Fournier Jean-René · Ständerat · 2015-06-03
Fournier Jean-René · Ständerat · Wallis · Fraktion CVP-EVP · 2015-06-03
Wortprotokoll
En tant que premier conseil, le Conseil national s'est prononcé, à l'unanimité, lors de la session de printemps 2015, en faveur du nouvel accord bilatéral de coopération policière et douanière entre la Suisse et l'Italie.
La Commission de la politique de sécurité de notre conseil s'est réunie les 30 et 31 mars 2015 et a examiné avec beaucoup d'attention l'accord revu et réactualisé.
Le présent accord a pour but de renforcer de manière significative la coopération policière et douanière avec l'Italie, en prévoyant de mettre à disposition des partenaires en charge de la sécurité toute une série de mesures nouvelles qui faciliteront et accroîtront l'efficacité de la lutte commune contre la criminalité transfrontalière.
Il est utile de rappeler que l'accord s'inscrit dans le cadre du renforcement de la coopération bilatérale, prévu dans la Stratégie de coopération policière internationale, que le Conseil fédéral a approuvée le 26 février 2014. Les traités bilatéraux sont élaborés sur mesure, en fonction à la fois des législations nationales respectives et des besoins spécifiques liés aux phénomènes criminels communs, mais aussi de la configuration géographique, de l'organisation interne et du niveau des moyens policiers disponibles. Ils renferment toutes les dispositions relatives à l'échange d'informations, aux opérations transfrontalières et à la protection des données.
La Suisse dispose de quinze traités, avec chacun des Etats voisins notamment. Dans le cadre de l'espace Schengen, l'accord de coopération bilatérale permet de concrétiser ou de compléter la réglementation existante, qui ne constitue qu'un socle de base en matière de mesures policières.

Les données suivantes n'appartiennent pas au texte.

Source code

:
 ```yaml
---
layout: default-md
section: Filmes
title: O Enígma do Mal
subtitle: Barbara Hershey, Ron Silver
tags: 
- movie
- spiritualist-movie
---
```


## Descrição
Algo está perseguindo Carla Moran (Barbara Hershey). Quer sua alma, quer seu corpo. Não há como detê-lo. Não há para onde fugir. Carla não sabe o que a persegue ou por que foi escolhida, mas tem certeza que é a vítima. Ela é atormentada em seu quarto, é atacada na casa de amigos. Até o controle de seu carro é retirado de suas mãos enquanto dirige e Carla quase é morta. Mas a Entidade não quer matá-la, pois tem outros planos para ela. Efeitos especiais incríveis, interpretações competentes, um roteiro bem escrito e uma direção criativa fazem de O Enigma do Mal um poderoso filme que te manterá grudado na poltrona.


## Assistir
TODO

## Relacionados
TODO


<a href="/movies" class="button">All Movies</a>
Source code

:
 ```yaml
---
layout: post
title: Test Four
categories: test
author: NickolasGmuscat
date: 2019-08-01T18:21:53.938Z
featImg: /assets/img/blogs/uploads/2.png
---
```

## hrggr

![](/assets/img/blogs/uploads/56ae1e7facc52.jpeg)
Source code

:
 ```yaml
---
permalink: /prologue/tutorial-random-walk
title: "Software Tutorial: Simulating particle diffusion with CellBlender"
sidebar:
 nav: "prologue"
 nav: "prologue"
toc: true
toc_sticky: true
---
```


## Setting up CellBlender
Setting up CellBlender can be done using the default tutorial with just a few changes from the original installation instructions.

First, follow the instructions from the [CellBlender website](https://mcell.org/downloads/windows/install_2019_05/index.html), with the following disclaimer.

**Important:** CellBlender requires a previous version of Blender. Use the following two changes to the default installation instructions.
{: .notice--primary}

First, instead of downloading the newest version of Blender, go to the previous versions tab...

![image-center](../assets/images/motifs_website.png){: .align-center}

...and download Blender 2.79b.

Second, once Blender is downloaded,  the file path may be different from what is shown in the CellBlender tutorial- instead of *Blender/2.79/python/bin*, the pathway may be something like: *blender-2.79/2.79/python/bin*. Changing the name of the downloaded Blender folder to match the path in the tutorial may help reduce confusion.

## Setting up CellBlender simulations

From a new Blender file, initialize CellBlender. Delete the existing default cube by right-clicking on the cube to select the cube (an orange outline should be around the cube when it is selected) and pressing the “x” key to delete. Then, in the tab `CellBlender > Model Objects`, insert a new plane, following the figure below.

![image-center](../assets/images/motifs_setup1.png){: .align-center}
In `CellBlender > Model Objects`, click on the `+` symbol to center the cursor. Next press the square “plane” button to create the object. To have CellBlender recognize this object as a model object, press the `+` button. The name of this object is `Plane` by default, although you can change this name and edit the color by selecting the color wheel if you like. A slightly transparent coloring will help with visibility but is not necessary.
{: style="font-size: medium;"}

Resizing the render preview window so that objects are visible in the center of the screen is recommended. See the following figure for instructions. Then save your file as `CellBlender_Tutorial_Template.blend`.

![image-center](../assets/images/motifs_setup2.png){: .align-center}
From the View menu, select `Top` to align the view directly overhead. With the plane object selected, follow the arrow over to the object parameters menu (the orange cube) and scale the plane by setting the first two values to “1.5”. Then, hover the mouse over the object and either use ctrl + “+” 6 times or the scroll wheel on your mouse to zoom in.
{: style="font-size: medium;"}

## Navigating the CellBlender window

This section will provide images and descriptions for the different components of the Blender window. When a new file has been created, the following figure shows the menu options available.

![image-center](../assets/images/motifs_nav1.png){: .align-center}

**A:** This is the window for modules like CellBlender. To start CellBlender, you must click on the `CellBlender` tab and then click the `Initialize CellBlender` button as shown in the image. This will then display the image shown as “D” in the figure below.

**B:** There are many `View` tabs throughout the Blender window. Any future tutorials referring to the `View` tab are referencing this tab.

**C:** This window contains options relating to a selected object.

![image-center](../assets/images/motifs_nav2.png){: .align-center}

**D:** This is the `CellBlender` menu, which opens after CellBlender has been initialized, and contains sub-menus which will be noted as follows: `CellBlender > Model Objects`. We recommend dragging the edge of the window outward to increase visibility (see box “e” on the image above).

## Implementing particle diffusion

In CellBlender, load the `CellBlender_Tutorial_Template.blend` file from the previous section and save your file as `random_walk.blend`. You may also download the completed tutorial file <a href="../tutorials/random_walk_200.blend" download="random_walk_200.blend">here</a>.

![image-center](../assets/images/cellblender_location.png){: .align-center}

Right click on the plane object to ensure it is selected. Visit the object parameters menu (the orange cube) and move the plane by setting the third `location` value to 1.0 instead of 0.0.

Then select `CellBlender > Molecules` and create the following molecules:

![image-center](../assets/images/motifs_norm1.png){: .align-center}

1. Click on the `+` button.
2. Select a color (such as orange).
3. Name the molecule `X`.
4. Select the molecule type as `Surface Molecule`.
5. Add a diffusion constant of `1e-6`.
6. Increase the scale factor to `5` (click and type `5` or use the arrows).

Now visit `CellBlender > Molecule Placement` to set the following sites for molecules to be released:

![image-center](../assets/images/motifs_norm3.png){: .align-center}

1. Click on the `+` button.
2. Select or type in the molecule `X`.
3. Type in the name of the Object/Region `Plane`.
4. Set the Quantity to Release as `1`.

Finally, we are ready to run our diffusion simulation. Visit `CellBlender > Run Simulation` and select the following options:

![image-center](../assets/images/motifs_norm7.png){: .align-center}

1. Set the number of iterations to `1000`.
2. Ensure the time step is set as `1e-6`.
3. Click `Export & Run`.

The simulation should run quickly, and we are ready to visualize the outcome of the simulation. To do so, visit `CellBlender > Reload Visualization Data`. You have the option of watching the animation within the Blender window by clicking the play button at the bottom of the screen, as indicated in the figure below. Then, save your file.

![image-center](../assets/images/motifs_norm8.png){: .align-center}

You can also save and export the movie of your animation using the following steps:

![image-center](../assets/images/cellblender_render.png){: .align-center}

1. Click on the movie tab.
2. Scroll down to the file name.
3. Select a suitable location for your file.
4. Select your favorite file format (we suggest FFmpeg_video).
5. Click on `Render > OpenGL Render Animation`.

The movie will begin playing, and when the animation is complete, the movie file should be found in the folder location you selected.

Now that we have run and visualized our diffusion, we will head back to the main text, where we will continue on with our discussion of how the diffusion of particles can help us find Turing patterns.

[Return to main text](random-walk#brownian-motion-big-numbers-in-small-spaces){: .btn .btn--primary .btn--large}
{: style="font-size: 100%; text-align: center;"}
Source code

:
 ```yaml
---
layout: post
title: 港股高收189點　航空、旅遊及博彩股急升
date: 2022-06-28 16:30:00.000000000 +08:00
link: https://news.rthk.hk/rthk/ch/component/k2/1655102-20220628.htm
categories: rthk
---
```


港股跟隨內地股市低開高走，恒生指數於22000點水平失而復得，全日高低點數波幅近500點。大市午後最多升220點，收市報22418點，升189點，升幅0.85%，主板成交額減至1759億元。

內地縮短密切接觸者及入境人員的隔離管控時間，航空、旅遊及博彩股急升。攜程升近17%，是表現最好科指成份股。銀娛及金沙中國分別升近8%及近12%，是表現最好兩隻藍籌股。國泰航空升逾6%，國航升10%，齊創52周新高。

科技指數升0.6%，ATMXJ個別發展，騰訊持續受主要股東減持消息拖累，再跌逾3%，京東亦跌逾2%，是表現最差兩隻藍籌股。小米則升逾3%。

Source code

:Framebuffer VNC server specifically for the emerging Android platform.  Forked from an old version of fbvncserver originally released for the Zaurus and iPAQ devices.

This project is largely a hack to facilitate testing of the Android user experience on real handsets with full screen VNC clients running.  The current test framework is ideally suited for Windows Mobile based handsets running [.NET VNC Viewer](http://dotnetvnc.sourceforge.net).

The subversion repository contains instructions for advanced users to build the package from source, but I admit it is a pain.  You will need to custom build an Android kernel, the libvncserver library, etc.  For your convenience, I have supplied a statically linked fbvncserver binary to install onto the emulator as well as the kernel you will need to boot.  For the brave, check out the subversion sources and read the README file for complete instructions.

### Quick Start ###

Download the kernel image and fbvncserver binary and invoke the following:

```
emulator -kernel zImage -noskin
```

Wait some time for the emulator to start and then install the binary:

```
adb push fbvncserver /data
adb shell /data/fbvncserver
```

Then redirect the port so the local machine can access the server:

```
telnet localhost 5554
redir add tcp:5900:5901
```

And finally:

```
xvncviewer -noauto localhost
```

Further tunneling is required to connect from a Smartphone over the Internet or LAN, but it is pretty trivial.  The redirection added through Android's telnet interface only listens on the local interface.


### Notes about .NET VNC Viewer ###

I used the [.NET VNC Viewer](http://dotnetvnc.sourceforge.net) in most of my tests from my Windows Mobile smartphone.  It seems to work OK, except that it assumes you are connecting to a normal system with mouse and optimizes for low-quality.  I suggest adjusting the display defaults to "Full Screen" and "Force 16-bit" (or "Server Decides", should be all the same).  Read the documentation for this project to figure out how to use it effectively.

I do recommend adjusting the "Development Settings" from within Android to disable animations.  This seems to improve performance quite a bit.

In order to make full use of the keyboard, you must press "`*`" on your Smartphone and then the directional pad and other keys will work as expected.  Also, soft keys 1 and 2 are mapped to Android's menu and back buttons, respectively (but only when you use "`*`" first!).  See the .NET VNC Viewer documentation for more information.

L'actuel accord de coopération avec l'Italie est en vigueur depuis le 1er mai 2000. Or, la coopération policière s'est fortement développée depuis cette date. En 2006, la Suisse est devenue membre d'Europol et, en 2008, elle est entrée dans l'espace Schengen.
En matière de criminalité aussi, la situation a constamment évolué en quinze ans, les délinquants étant de plus en plus mobiles, bien structurés, connectés entre eux et en réseau.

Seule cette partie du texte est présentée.